» **TRY IT**
Your task is to repeat the entries exactly. Leave the pictures out.

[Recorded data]
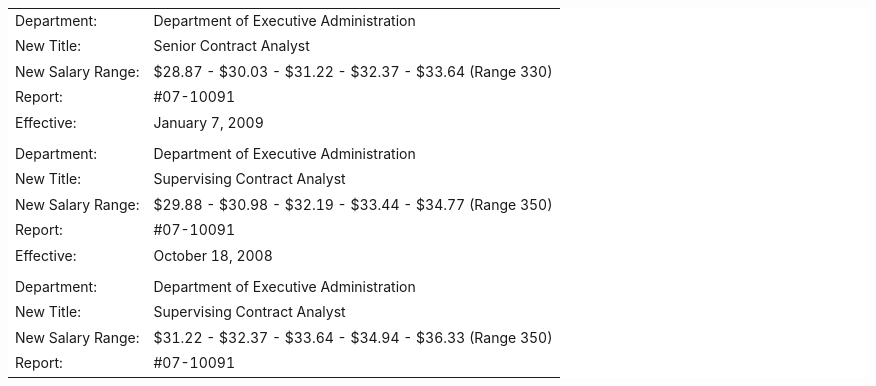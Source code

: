 </td></tr></table>

<table><tr><td>Department:

</td><td>Department of Executive Administration

</td></tr><tr><td>New Title:

</td><td>Senior Contract Analyst

</td></tr><tr><td>New Salary Range:

</td><td>$28.87 - $30.03 - $31.22 - $32.37 - $33.64 (Range 330)

</td></tr><tr><td>Report:

</td><td>#07-10091

</td></tr><tr><td>Effective:

</td><td>January 7, 2009

</td></tr><tr><td>

</td><td>

</td></tr><tr><td>Department:

</td><td>Department of Executive Administration

</td></tr><tr><td>New Title:

</td><td>Supervising Contract Analyst

</td></tr><tr><td>New Salary Range:

</td><td>$29.88 - $30.98 - $32.19 - $33.44 - $34.77 (Range 350)

</td></tr><tr><td>Report:

</td><td>#07-10091

</td></tr><tr><td>Effective:

</td><td>October 18, 2008

</td></tr><tr><td>

</td><td>

</td></tr><tr><td>Department:

</td><td>Department of Executive Administration

</td></tr><tr><td>New Title:

</td><td>Supervising Contract Analyst

</td></tr><tr><td>New Salary Range:

</td><td>$31.22 - $32.37 - $33.64 - $34.94 - $36.33 (Range 350)

</td></tr><tr><td>Report:

</td><td>#07-10091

» **WRITTEN SOLUTION**
Source code

: </td></tr></table>

<table><tr><td>Department:

</td><td>Department of Executive Administration

</td></tr><tr><td>New Title:

</td><td>Senior Contract Analyst

</td></tr><tr><td>New Salary Range:

</td><td>$28.87 - $30.03 - $31.22 - $32.37 - $33.64 (Range 330)

</td></tr><tr><td>Report:

</td><td>#07-10091

</td></tr><tr><td>Effective:

</td><td>January 7, 2009

</td></tr><tr><td>

</td><td>

</td></tr><tr><td>Department:

</td><td>Department of Executive Administration

</td></tr><tr><td>New Title:

</td><td>Supervising Contract Analyst

</td></tr><tr><td>New Salary Range:

</td><td>$29.88 - $30.98 - $32.19 - $33.44 - $34.77 (Range 350)

</td></tr><tr><td>Report:

</td><td>#07-10091

</td></tr><tr><td>Effective:

</td><td>October 18, 2008

</td></tr><tr><td>

</td><td>

</td></tr><tr><td>Department:

</td><td>Department of Executive Administration

</td></tr><tr><td>New Title:

</td><td>Supervising Contract Analyst

</td></tr><tr><td>New Salary Range:

</td><td>$31.22 - $32.37 - $33.64 - $34.94 - $36.33 (Range 350)

</td></tr><tr><td>Report:

</td><td>#07-10091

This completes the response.